YOUR OBJECTIVE ▸
Begin with the line where "distributed collaborative environment" appears. Set down that line and the rest of the records below it exactly as given.

#### RECORDS PROVIDED

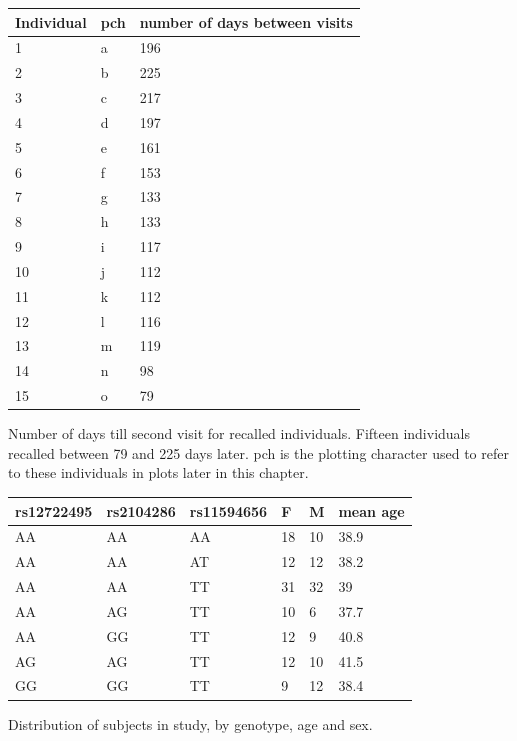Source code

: \begin{table}[h]
\centering
\begin{tabular}{lll}
  \hline
  Individual      &  pch           & number of days between visits \\
  \hline
  1      &  a       & 196 \\
  2      &  b       & 225 \\
  3      &  c       & 217 \\
  4      &  d       & 197 \\
  5      &  e       & 161 \\
  6      &  f       & 153 \\
  7      &  g       & 133 \\
  8      &  h       & 133 \\
  9      &  i       & 117 \\
  10     &  j       & 112 \\
  11     &  k       & 112 \\
  12     &  l       & 116 \\
  13     &  m       & 119 \\
  14     &  n       & 98 \\
  15     &  o       & 79  \\
  \hline
\end{tabular}
{Number of days till second visit for recalled individuals.}
{
Fifteen individuals recalled between 79 and 225 days later.
pch is the plotting character used to refer to these individuals in plots later in this chapter.
}
\end{table}

\begin{table}[h]
\centering
\begin{tabular}{llllll}
\hline
rs12722495 & rs2104286 & rs11594656 & F & M & mean age\\
\hline
AA & AA & AA & 18 & 10 & 38.9\\
AA & AA & AT & 12 & 12 & 38.2\\
AA & AA & TT & 31 & 32 & 39\\
AA & AG & TT & 10 & 6 & 37.7\\
AA & GG & TT & 12 & 9 & 40.8\\
AG & AG & TT & 12 & 10 & 41.5\\
GG & GG & TT & 9 & 12 & 38.4\\
\end{tabular}
{ Distribution of subjects in study, by genotype, age and sex.}
{
}
\end{table}


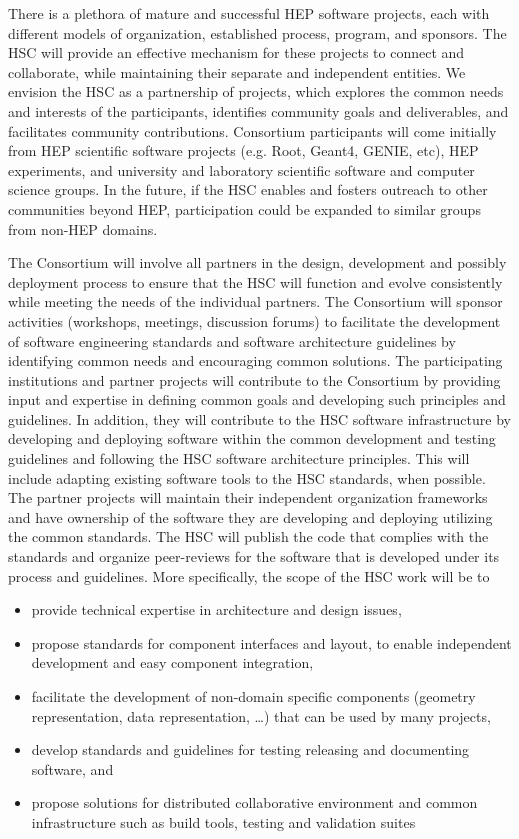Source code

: \documentclass[12pt,letterpaper,fleqn]{article}
\begin{document}
There is a plethora of mature and successful HEP software projects,
each with different models of organization, established process,
program, and sponsors.  The HSC will provide an effective mechanism
for these projects to connect and collaborate, while maintaining
their separate and independent entities.  We envision the HSC as a
partnership of projects, which explores the common needs and interests
of the participants, identifies community goals and deliverables,
and facilitates community contributions. Consortium participants
will come initially from HEP scientific software projects (e.g.
Root, Geant4, GENIE, etc), HEP experiments, and university and
laboratory scientific software and computer science groups.  In the
future, if the HSC enables and fosters outreach to other communities
beyond HEP, participation could be expanded to similar groups from
non-HEP domains.

The Consortium will involve all partners in the design, development
and possibly deployment process to ensure that the HSC will function
and evolve consistently while meeting the needs of the individual
partners.  The Consortium will sponsor activities (workshops,
meetings, discussion forums) to facilitate the development of
software engineering standards and software architecture guidelines
by identifying common needs and encouraging common solutions. The
participating institutions and partner projects will contribute to
the Consortium by providing input and expertise in defining common
goals and developing such principles and guidelines.  In addition,
they will contribute to the HSC software infrastructure by developing
and deploying software within the common development and testing
guidelines and following the HSC software architecture principles.
This will include adapting existing software tools to the HSC
standards, when possible.  The partner projects will maintain their
independent organization frameworks and have ownership of the
software they are developing and deploying utilizing the common
standards.  The HSC will publish the code that complies with the
standards and organize peer-reviews for the software that is developed
under its process and guidelines.  More specifically, the scope of
the HSC work will be to
\begin{itemize}
\item provide technical expertise in architecture and design issues,
\item propose standards for component interfaces and layout, to
enable independent development and easy component integration,
\item facilitate the development of non-domain specific components
(geometry representation, data representation, …) that can be used
by many projects,
\item develop standards and guidelines for testing releasing and
documenting software, and
\item propose solutions for distributed collaborative environment
and common infrastructure such as build tools, testing and validation
suites
\end{itemize}
\end{document}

########

REPLY TO THE EXERCISE ▸
\item propose solutions for distributed collaborative environment
and common infrastructure such as build tools, testing and validation
suites
\end{itemize}
\end{document}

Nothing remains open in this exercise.